= Problem to work on =
Please copy, word for word, the line that contains "醉折垂杨唱柳枝，金城三月走金羁。年年为爱新条好，不觉苍华也似丝。" and every line after it through the end of the records, and nothing more.

= Stored data =
═══

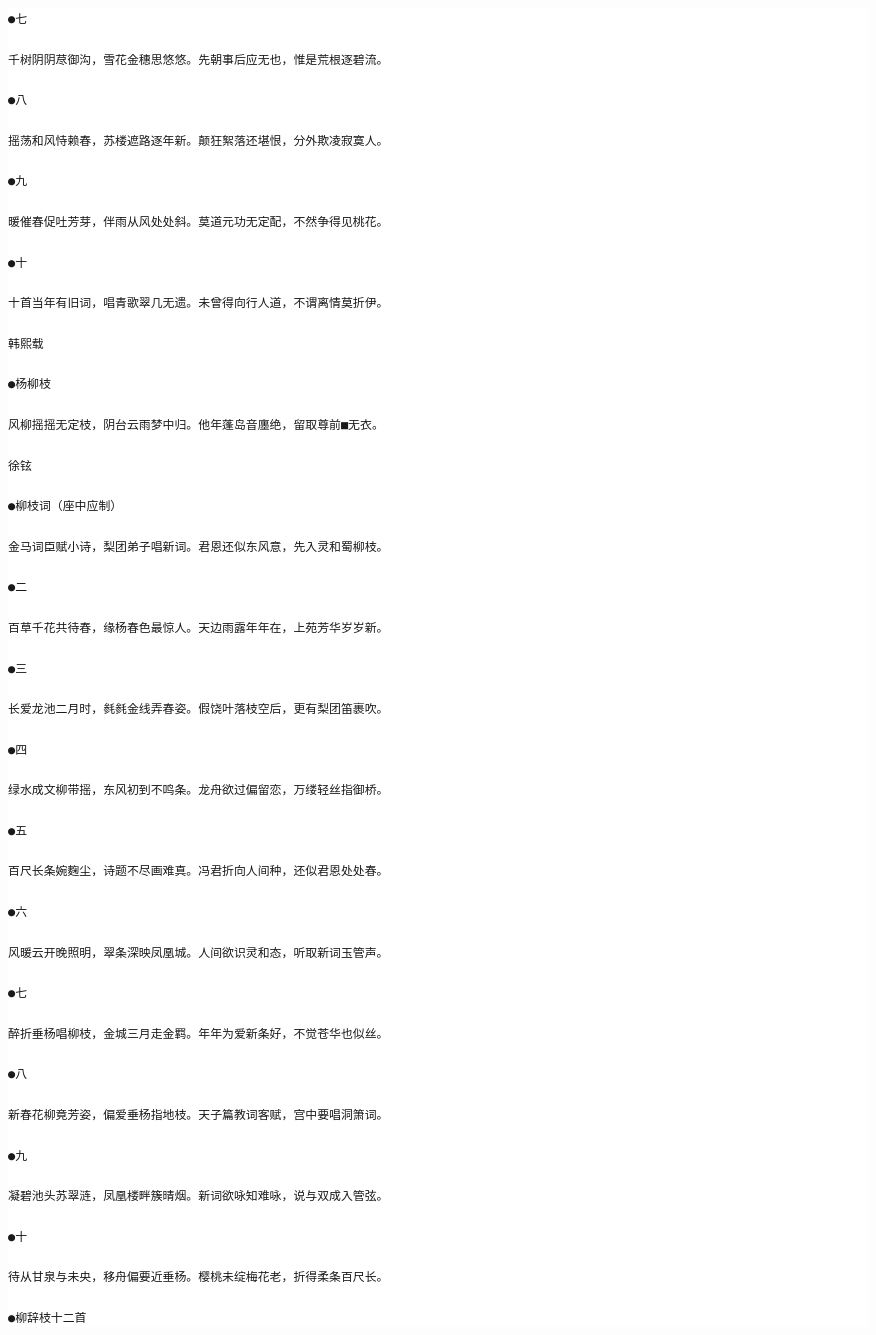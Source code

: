    ●七

    千树阴阴荩御沟，雪花金穗思悠悠。先朝事后应无也，惟是荒根逐碧流。

    ●八

    摇荡和风恃赖春，苏楼遮路逐年新。颠狂絮落还堪恨，分外欺凌寂寞人。

    ●九

    暖催春促吐芳芽，伴雨从风处处斜。莫道元功无定配，不然争得见桃花。

    ●十

    十首当年有旧词，唱青歌翠几无遗。未曾得向行人道，不谓离情莫折伊。

    韩熙载

    ●杨柳枝

    风柳摇摇无定枝，阴台云雨梦中归。他年蓬岛音廛绝，留取尊前■无衣。

    徐铉

    ●柳枝词（座中应制）

    金马词臣赋小诗，梨团弟子唱新词。君恩还似东风意，先入灵和蜀柳枝。

    ●二

    百草千花共待春，缘杨春色最惊人。天边雨露年年在，上苑芳华岁岁新。

    ●三

    长爱龙池二月时，毵毵金线弄春姿。假饶叶落枝空后，更有梨团笛裹吹。

    ●四

    绿水成文柳带摇，东风初到不鸣条。龙舟欲过偏留恋，万缕轻丝指御桥。

    ●五

    百尺长条婉麴尘，诗题不尽画难真。冯君折向人间种，还似君恩处处春。

    ●六

    风暖云开晚照明，翠条深映凤凰城。人间欲识灵和态，听取新词玉管声。

    ●七

    醉折垂杨唱柳枝，金城三月走金羁。年年为爱新条好，不觉苍华也似丝。

    ●八

    新春花柳竟芳姿，偏爱垂杨指地枝。天子篇教词客赋，宫中要唱洞箫词。

    ●九

    凝碧池头苏翠涟，凤凰楼畔簇晴烟。新词欲咏知难咏，说与双成入管弦。

    ●十

    待从甘泉与未央，移舟偏要近垂杨。樱桃未绽梅花老，折得柔条百尺长。

    ●柳辞枝十二首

═══

= Response for this exercise =
    醉折垂杨唱柳枝，金城三月走金羁。年年为爱新条好，不觉苍华也似丝。

    ●八

    新春花柳竟芳姿，偏爱垂杨指地枝。天子篇教词客赋，宫中要唱洞箫词。

    ●九

    凝碧池头苏翠涟，凤凰楼畔簇晴烟。新词欲咏知难咏，说与双成入管弦。

    ●十

    待从甘泉与未央，移舟偏要近垂杨。樱桃未绽梅花老，折得柔条百尺长。

    ●柳辞枝十二首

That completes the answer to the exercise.